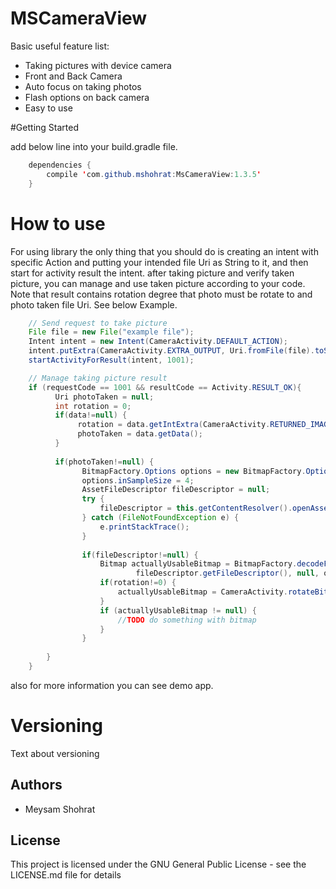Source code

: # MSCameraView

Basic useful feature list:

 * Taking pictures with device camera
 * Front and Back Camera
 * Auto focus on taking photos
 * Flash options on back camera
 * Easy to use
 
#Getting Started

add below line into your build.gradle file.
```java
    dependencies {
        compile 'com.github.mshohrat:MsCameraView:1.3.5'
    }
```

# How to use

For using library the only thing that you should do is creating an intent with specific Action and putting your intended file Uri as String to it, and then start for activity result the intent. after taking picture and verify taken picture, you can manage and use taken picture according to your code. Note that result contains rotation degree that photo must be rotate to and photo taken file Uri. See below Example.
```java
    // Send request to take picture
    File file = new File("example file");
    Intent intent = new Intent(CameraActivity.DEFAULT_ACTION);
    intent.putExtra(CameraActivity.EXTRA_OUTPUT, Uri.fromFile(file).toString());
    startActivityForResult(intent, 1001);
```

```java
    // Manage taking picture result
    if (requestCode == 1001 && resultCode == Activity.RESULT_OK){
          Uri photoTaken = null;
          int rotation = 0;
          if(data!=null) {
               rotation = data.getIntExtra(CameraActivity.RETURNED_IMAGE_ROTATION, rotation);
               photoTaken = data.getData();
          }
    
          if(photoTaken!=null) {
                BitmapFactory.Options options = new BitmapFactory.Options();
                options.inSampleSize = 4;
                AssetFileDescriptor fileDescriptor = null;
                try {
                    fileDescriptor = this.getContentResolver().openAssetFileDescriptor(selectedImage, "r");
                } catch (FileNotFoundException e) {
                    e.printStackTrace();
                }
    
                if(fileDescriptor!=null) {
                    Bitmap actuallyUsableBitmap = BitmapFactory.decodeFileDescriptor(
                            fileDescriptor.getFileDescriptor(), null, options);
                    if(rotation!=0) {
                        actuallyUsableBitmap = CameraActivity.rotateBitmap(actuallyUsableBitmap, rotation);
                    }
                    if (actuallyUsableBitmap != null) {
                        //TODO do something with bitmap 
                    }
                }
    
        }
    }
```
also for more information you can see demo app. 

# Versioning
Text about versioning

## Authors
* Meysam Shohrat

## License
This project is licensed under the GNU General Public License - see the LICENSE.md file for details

##########

**Assigned task:** Each line from the first line of the entries through the line containing "add below line into your build.gradle file." should be duplicated word for word, and nothing more; the pictures stay out.

**Solution to this task:**
Source code

: # MSCameraView

Basic useful feature list:

 * Taking pictures with device camera
 * Front and Back Camera
 * Auto focus on taking photos
 * Flash options on back camera
 * Easy to use
 
#Getting Started

add below line into your build.gradle file.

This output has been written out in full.